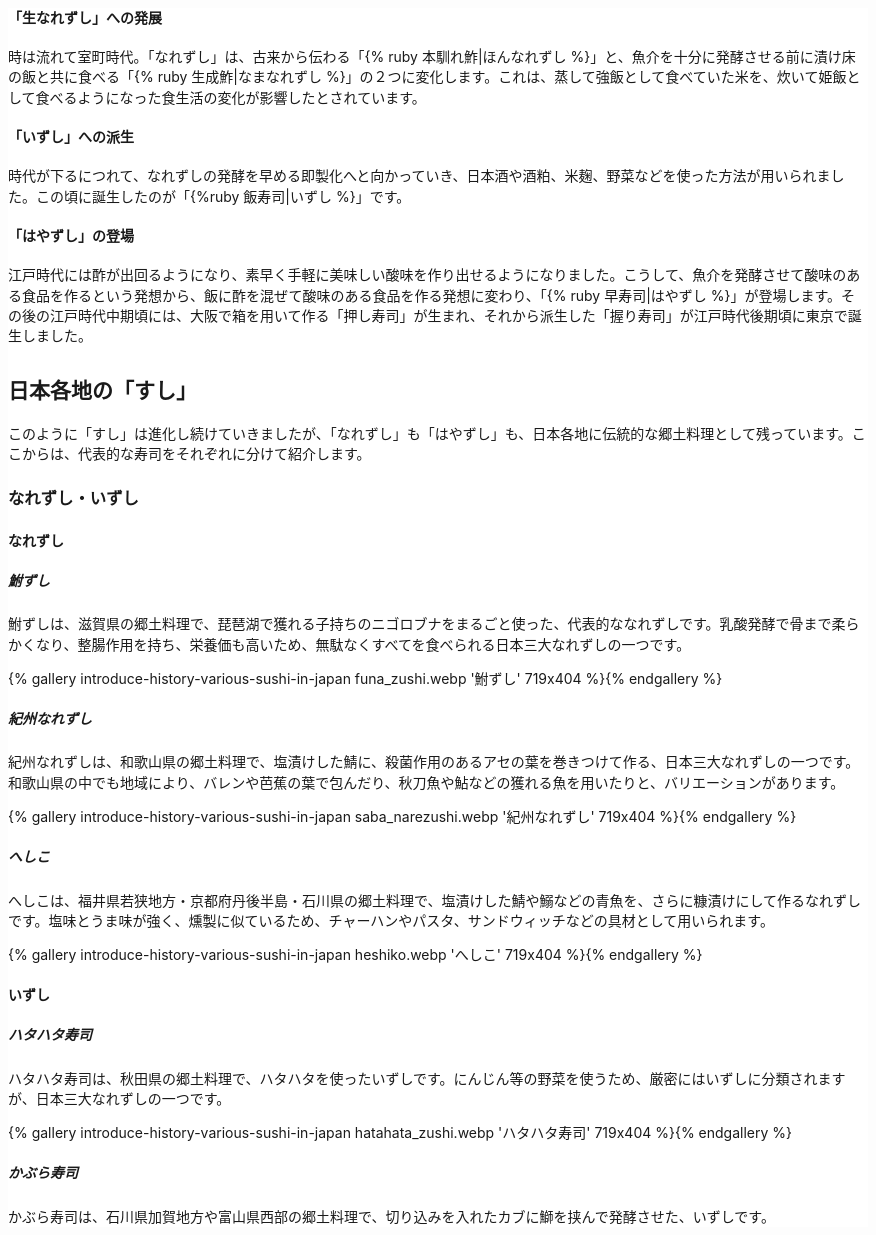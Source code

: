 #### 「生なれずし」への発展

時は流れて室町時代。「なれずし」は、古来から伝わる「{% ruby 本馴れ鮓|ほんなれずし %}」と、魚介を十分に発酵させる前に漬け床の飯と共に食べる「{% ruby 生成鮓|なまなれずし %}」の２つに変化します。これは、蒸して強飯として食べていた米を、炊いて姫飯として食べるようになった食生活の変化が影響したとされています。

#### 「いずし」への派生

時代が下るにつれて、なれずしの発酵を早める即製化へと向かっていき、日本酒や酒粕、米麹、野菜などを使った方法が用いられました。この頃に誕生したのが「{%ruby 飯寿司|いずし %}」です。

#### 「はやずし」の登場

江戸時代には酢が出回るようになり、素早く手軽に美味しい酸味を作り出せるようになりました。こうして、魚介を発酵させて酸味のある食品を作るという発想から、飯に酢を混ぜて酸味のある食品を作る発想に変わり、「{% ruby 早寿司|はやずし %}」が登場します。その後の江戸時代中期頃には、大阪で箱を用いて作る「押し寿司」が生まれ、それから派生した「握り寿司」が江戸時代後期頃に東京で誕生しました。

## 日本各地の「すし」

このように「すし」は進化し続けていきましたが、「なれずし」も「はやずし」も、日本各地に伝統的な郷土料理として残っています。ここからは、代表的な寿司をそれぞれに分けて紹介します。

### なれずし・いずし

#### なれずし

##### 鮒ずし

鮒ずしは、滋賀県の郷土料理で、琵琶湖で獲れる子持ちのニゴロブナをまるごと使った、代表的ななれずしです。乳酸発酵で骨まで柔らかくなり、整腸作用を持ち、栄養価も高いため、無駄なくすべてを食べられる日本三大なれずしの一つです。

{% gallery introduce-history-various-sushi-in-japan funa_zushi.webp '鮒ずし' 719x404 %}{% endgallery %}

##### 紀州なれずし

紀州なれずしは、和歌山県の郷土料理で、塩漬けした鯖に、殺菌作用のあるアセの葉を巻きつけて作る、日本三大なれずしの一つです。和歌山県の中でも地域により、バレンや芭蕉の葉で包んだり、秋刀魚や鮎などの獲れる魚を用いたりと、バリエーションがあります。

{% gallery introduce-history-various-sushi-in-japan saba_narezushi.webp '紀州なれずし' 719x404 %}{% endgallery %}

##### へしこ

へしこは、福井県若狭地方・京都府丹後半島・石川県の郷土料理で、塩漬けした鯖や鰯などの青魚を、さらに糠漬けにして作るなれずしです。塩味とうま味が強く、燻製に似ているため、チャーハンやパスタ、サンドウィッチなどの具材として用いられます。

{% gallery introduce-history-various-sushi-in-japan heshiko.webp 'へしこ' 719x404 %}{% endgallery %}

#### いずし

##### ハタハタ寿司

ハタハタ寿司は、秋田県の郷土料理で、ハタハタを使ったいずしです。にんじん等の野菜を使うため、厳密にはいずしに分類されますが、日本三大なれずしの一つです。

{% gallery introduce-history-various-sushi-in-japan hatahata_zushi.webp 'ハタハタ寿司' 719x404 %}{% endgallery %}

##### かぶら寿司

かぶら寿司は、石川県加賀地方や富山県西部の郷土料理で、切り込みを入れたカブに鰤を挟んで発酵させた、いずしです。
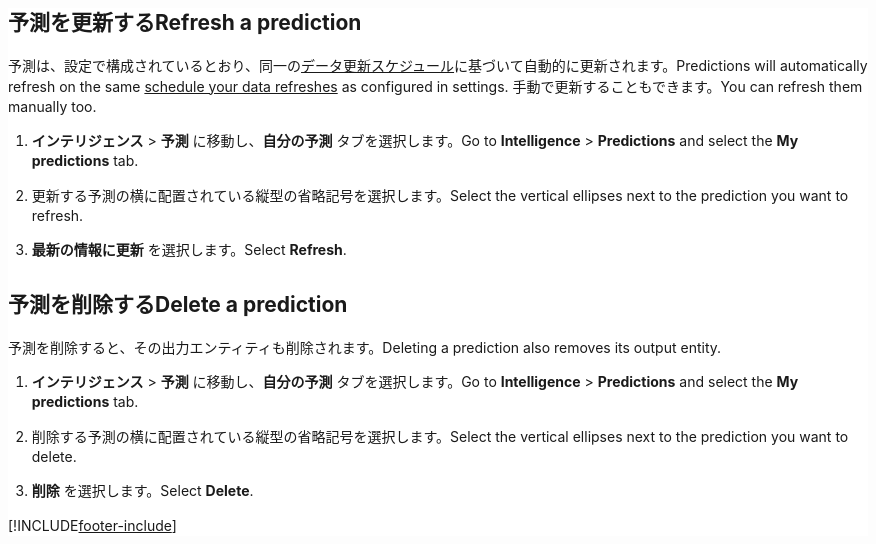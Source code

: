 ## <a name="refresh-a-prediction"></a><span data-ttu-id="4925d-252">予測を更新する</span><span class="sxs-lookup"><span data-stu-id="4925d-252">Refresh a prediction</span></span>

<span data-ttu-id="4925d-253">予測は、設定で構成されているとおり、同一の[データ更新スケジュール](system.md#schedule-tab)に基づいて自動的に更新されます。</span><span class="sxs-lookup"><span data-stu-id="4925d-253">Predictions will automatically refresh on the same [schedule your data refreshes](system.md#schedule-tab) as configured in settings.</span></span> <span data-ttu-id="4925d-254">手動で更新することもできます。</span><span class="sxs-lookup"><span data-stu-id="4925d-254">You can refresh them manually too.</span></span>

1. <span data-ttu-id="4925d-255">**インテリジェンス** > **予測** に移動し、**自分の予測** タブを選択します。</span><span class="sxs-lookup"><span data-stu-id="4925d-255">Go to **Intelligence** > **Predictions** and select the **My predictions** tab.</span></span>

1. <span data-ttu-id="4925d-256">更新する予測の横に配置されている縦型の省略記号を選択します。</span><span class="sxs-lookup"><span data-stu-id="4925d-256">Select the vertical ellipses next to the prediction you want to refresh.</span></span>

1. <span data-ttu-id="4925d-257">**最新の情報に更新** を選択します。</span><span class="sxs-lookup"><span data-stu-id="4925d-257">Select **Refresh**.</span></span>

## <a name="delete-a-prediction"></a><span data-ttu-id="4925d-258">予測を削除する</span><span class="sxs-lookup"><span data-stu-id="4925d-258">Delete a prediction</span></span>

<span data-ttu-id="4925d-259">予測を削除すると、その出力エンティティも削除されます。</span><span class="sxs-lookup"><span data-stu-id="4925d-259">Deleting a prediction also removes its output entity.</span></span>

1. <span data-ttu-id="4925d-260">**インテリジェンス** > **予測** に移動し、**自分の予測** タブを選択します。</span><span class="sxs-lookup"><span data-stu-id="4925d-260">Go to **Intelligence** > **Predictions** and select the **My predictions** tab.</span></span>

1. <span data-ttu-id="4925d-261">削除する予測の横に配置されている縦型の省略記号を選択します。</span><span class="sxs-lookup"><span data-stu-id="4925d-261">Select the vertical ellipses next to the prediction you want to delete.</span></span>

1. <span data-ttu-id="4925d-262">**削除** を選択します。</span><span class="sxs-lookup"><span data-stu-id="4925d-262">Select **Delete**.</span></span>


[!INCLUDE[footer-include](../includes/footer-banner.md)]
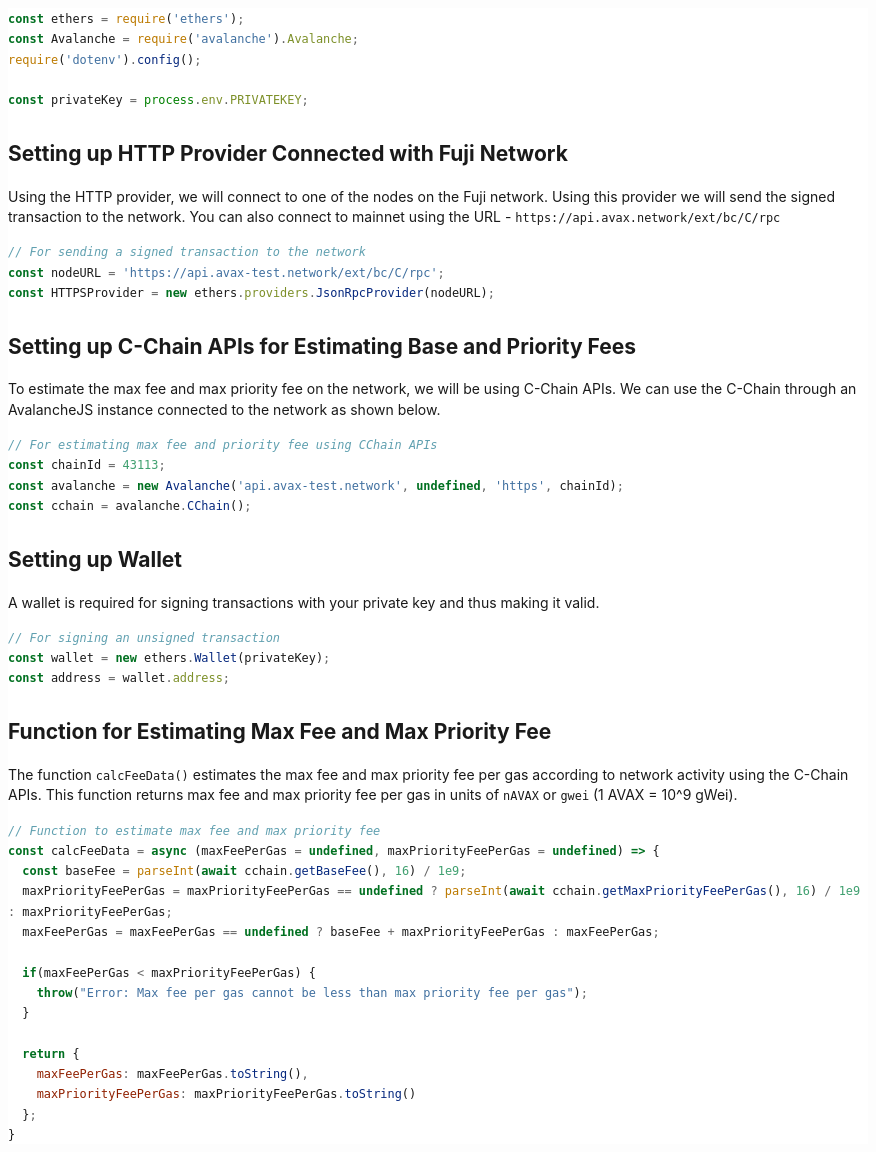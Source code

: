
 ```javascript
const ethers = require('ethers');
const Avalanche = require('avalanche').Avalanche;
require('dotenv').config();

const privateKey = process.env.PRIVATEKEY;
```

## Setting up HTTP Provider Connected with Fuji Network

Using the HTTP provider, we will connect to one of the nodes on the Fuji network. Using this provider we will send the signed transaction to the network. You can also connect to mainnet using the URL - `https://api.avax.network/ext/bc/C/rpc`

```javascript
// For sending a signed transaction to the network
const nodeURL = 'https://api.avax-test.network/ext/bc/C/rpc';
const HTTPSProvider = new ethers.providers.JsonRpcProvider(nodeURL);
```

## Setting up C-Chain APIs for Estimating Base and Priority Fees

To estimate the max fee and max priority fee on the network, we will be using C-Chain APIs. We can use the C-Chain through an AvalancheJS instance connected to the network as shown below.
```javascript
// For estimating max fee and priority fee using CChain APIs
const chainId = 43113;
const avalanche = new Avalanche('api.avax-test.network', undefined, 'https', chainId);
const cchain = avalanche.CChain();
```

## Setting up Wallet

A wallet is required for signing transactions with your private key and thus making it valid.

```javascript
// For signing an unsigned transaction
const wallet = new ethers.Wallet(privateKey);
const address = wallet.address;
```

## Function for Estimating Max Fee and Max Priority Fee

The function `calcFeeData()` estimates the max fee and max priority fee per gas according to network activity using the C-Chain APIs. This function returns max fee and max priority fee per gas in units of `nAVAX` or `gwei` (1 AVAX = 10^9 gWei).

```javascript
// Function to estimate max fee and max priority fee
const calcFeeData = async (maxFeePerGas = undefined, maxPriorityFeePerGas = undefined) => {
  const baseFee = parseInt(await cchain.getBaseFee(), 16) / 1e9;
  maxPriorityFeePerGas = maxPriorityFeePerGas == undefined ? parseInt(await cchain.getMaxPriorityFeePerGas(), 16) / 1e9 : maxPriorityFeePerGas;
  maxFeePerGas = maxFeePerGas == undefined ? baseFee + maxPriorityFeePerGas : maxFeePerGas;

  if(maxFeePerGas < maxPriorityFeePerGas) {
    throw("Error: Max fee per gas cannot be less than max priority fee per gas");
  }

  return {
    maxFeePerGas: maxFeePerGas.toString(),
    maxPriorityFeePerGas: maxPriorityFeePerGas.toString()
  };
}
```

===

EXERCISE DETAILS:
Copy out each line of the data that has the word "endgallery" in it.

SOLUTION:
{% gallery introduce-history-various-sushi-in-japan funa_zushi.webp '鮒ずし' 719x404 %}{% endgallery %}
{% gallery introduce-history-various-sushi-in-japan saba_narezushi.webp '紀州なれずし' 719x404 %}{% endgallery %}
{% gallery introduce-history-various-sushi-in-japan heshiko.webp 'へしこ' 719x404 %}{% endgallery %}
{% gallery introduce-history-various-sushi-in-japan hatahata_zushi.webp 'ハタハタ寿司' 719x404 %}{% endgallery %}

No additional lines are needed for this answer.